Vietnam maintained its position as the world's second largest exporter of shoes in 2017 for the third consecutive year, according to data from Vietnam Customs.
The country exported over 1 billion pairs of shoes last year, accounting for 7.4 percent of the global market and second only to China, according to World Footwear Magazine.
However, 80.4 percent of the country’s footwear export value was accounted for by Foreign Direct Investment (FDI) businesses.
A zero import tax that came into effect on January 1 this year under the EU-Vietnam Free Trade Agreement, so FDI shoe companies are expanding their current factories and opening new ones, according to Vietnam’s National Institute for Finance.
While opportunities lie ahead for foreign footwear companies, local firms are struggling to develop due to lack of capital and market access, the institute commented.
Other challenges for local footwear businesses include rising labor costs and strong competition from international exporters, particularly China and Thailand, which account for 50 percent of Vietnam’s local market, said Diep Thank Kiet, vice president of the Vietnam Leather, Footwear and Handbag Association.
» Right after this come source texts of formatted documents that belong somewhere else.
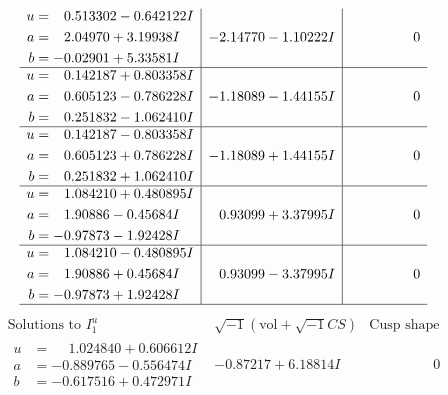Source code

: \documentclass[1p]{elsarticle_modified}
\theoremstyle{definition}
\newcommand{\I}{\sqrt{-1}}
\begin{document}
$$\begin{array}{c|c|c}
\begin{aligned}
u &= \phantom{-}0.513302 - 0.642122 I \\
a &= \phantom{-}2.04970 + 3.19938 I \\
b &= -0.02901 + 5.33581 I\end{aligned}
 & -2.14770 - 1.10222 I & \phantom{-0.000000 } 0 \\ \hline\begin{aligned}
u &= \phantom{-}0.142187 + 0.803358 I \\
a &= \phantom{-}0.605123 - 0.786228 I \\
b &= \phantom{-}0.251832 - 1.062410 I\end{aligned}
 & -1.18089 - 1.44155 I & \phantom{-0.000000 } 0 \\ \hline\begin{aligned}
u &= \phantom{-}0.142187 - 0.803358 I \\
a &= \phantom{-}0.605123 + 0.786228 I \\
b &= \phantom{-}0.251832 + 1.062410 I\end{aligned}
 & -1.18089 + 1.44155 I & \phantom{-0.000000 } 0 \\ \hline\begin{aligned}
u &= \phantom{-}1.084210 + 0.480895 I \\
a &= \phantom{-}1.90886 - 0.45684 I \\
b &= -0.97873 - 1.92428 I\end{aligned}
 & \phantom{-}0.93099 + 3.37995 I & \phantom{-0.000000 } 0 \\ \hline\begin{aligned}
u &= \phantom{-}1.084210 - 0.480895 I \\
a &= \phantom{-}1.90886 + 0.45684 I \\
b &= -0.97873 + 1.92428 I\end{aligned}
 & \phantom{-}0.93099 - 3.37995 I & \phantom{-0.000000 } 0\\
 \hline 
 \end{array}$$\newpage$$\begin{array}{c|c|c}  
\text{Solutions to }I^u_{1}& \I (\text{vol} + \sqrt{-1}CS) & \text{Cusp shape}\\
 \hline 
\begin{aligned}
u &= \phantom{-}1.024840 + 0.606612 I \\
a &= -0.889765 - 0.556474 I \\
b &= -0.617516 + 0.472971 I\end{aligned}
 & -0.87217 + 6.18814 I & \phantom{-0.000000 } 0 \\ \hline\begin{aligned}

\end{aligned}
\end{array}$$
\end{document}
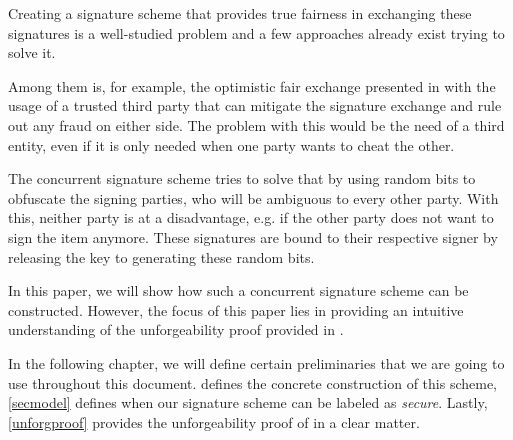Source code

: Creating a signature scheme that provides true fairness in exchanging these signatures is a well-studied problem and a few approaches already exist trying to solve it.

Among them is, for example, the optimistic fair exchange presented in \cite{asokan1998optimistic} with the usage of a trusted third party that can mitigate the signature exchange and rule out any fraud on either side. 
The problem with this would be the need of a third entity, even if it is only needed when one party wants to cheat the other. 

The concurrent signature scheme \cite{chen2004concurrent} tries to solve that by using random bits to obfuscate the signing parties, who will be ambiguous to every other party.
With this, neither party is at a disadvantage, e.g. if the other party does not want to sign the item anymore.
These signatures are bound to their respective signer by releasing the key to generating these random bits.

In this paper, we will show how such a concurrent signature scheme can be constructed.
However, the focus of this paper lies in providing an intuitive understanding of the unforgeability proof provided in \cite{chen2004concurrent}.

In the following chapter, we will define certain preliminaries that we are going to use throughout this document.
 defines the concrete construction of this scheme, \cref{secmodel} defines when our signature scheme can be labeled as \textit{secure}.
Lastly, \cref{unforgproof} provides the unforgeability proof of \cite{chen2004concurrent} in a clear matter.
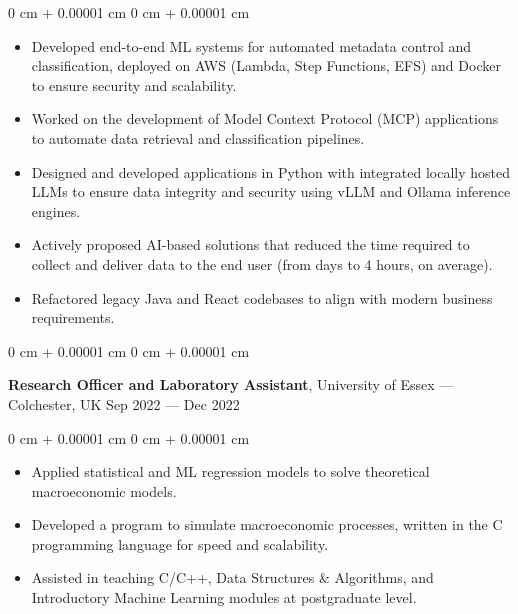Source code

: \documentclass[10pt, letterpaper]{article}
\newenvironment{highlights}{
    \begin{itemize}[
        topsep=0.10 cm,
        parsep=0.10 cm,
        partopsep=0pt,
        itemsep=0pt,
        leftmargin=0 cm + 10pt
    ]
}{
    \end{itemize}
} %
\newenvironment{onecolentry}{
    \begin{adjustwidth}{
        0 cm + 0.00001 cm
    }{
        0 cm + 0.00001 cm
    }
}{
    \end{adjustwidth}
} %
\newenvironment{twocolentry}[2][]{
    \onecolentry
    \def\secondColumn{#2}
    \setcolumnwidth{\fill, 4.5 cm}
    \begin{paracol}{2}
}{
    \switchcolumn \raggedleft \secondColumn
    \end{paracol}
    \endonecolentry
} %
\begin{document}
        \vspace{0.10 cm}
        \begin{onecolentry}
            \begin{highlights}
            \item Developed end-to-end ML systems for automated metadata control and classification, deployed on AWS (Lambda, Step Functions, EFS) and Docker to ensure security and scalability.
              \item Worked on the development of Model Context Protocol (MCP) applications to automate data retrieval and classification pipelines.
              \item Designed and developed applications in Python with integrated locally hosted LLMs to ensure data integrity and security using vLLM and Ollama inference engines.
              \item Actively proposed AI-based solutions that reduced the time required to collect and deliver data to the end user (from days to 4 hours, on average).
              \item Refactored legacy Java and React codebases to align with modern business requirements.
            \end{highlights}
        \end{onecolentry}


        \vspace{0.2 cm}

        \begin{twocolentry}{
            Sep 2022 --- Dec 2022
        }
            \textbf{Research Officer and Laboratory Assistant}, University of Essex --- Colchester, UK\end{twocolentry}

        \vspace{0.10 cm}
        \begin{onecolentry}
            \begin{highlights}
            \item Applied statistical and ML regression models to solve theoretical macroeconomic models.
                  \item Developed a program to simulate macroeconomic processes, written in the C programming language for speed and scalability.
                  \item Assisted in teaching C/C++, Data Structures \& Algorithms, and Introductory Machine Learning modules at postgraduate level.
            \end{highlights}
        \end{onecolentry}
    
\end{document}
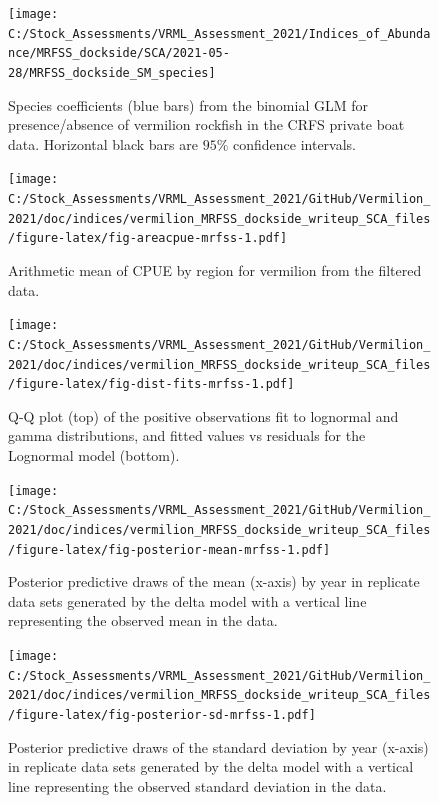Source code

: \documentclass[11pt,
  english,
]{article}
\begin{document}
\FloatBarrier

\begin{figure}
\texttt{[image: C:/Stock\_Assessments/VRML\_Assessment\_2021/Indices\_of\_Abundance/MRFSS\_dockside/SCA/2021-05-28/MRFSS\_dockside\_SM\_species]} \caption{Species coefficients (blue bars) from the binomial GLM for presence/absence of vermilion rockfish in the CRFS private boat data. Horizontal black bars are $95\%$ confidence intervals.}\label{fig:fig-sm-mrfss}
\end{figure}

\FloatBarrier

\begin{figure}
\centering
\texttt{[image: C:/Stock\_Assessments/VRML\_Assessment\_2021/GitHub/Vermilion\_2021/doc/indices/vermilion\_MRFSS\_dockside\_writeup\_SCA\_files/figure-latex/fig-areacpue-mrfss-1.pdf]}
\caption{\label{fig:fig-areacpue-mrfss}Arithmetic mean of CPUE by region for vermilion from the filtered data.}
\end{figure}

\begin{figure}
\centering
\texttt{[image: C:/Stock\_Assessments/VRML\_Assessment\_2021/GitHub/Vermilion\_2021/doc/indices/vermilion\_MRFSS\_dockside\_writeup\_SCA\_files/figure-latex/fig-dist-fits-mrfss-1.pdf]}
\caption{\label{fig:fig-dist-fits-mrfss}Q-Q plot (top) of the positive observations fit to lognormal and gamma distributions, and fitted values vs residuals for the Lognormal model (bottom).}
\end{figure}

\begin{figure}
\centering
\texttt{[image: C:/Stock\_Assessments/VRML\_Assessment\_2021/GitHub/Vermilion\_2021/doc/indices/vermilion\_MRFSS\_dockside\_writeup\_SCA\_files/figure-latex/fig-posterior-mean-mrfss-1.pdf]}
\caption{\label{fig:fig-posterior-mean-mrfss}Posterior predictive draws of the mean (x-axis) by year in replicate data sets generated by the delta model with a vertical line representing the observed mean in the data.}
\end{figure}

\FloatBarrier

\begin{figure}
\centering
\texttt{[image: C:/Stock\_Assessments/VRML\_Assessment\_2021/GitHub/Vermilion\_2021/doc/indices/vermilion\_MRFSS\_dockside\_writeup\_SCA\_files/figure-latex/fig-posterior-sd-mrfss-1.pdf]}
\caption{\label{fig:fig-posterior-sd-mrfss}Posterior predictive draws of the standard deviation by year (x-axis) in replicate data sets generated by the delta model with a vertical line representing the observed standard deviation in the data.}
\end{figure}
\end{document}
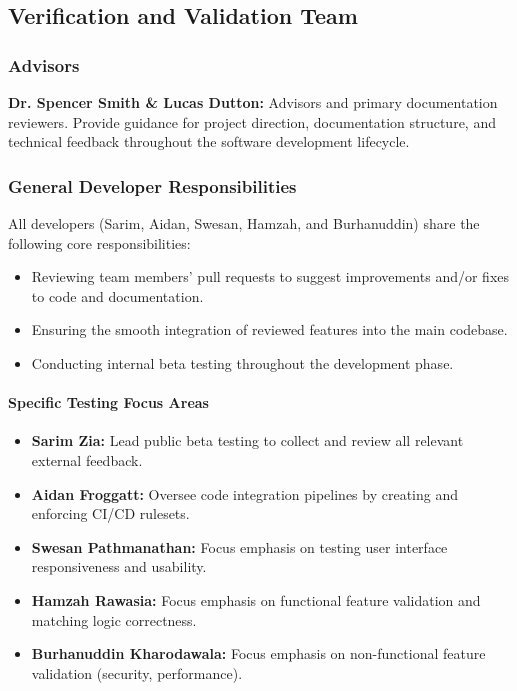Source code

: \documentclass[12pt, titlepage]{article}
\begin{document}
\subsection{Verification and Validation Team}

\subsubsection*{Advisors}
\textbf{Dr. Spencer Smith \& Lucas Dutton:} Advisors and primary documentation reviewers. Provide guidance for project direction, documentation structure, and technical feedback throughout the software development lifecycle.

\subsubsection*{General Developer Responsibilities}
All developers (Sarim, Aidan, Swesan, Hamzah, and Burhanuddin) share the following core responsibilities:
\begin{itemize}
    \item Reviewing team members' pull requests to suggest improvements and/or fixes to code and documentation.
    \item Ensuring the smooth integration of reviewed features into the main codebase.
    \item Conducting internal beta testing throughout the development phase.
\end{itemize}

\paragraph{Specific Testing Focus Areas}
\begin{itemize}
    \item \textbf{Sarim Zia:} Lead public beta testing to collect and review all relevant external feedback.
    \item \textbf{Aidan Froggatt:} Oversee code integration pipelines by creating and enforcing CI/CD rulesets.
    \item \textbf{Swesan Pathmanathan:} Focus emphasis on testing user interface responsiveness and usability.
    \item \textbf{Hamzah Rawasia:} Focus emphasis on functional feature validation and matching logic correctness.
    \item \textbf{Burhanuddin Kharodawala:} Focus emphasis on non-functional feature validation (security, performance).
\end{itemize}
\end{document}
As the world enters the Fourth Industrial Revolution, Vietnam’s shoe businesses need to have a new vision and management style, while focusing on research and development to increase profitability, said Nguyen Duc Thuan, head of footwear association.
The application of artificial intelligence in manufacturing remains something new in Vietnam. The country has recently been named one of the least ready for the 4.0 Revolution by the World Economic Forum, behind regional peers Singapore, Malaysia, Indonesia and Thailand.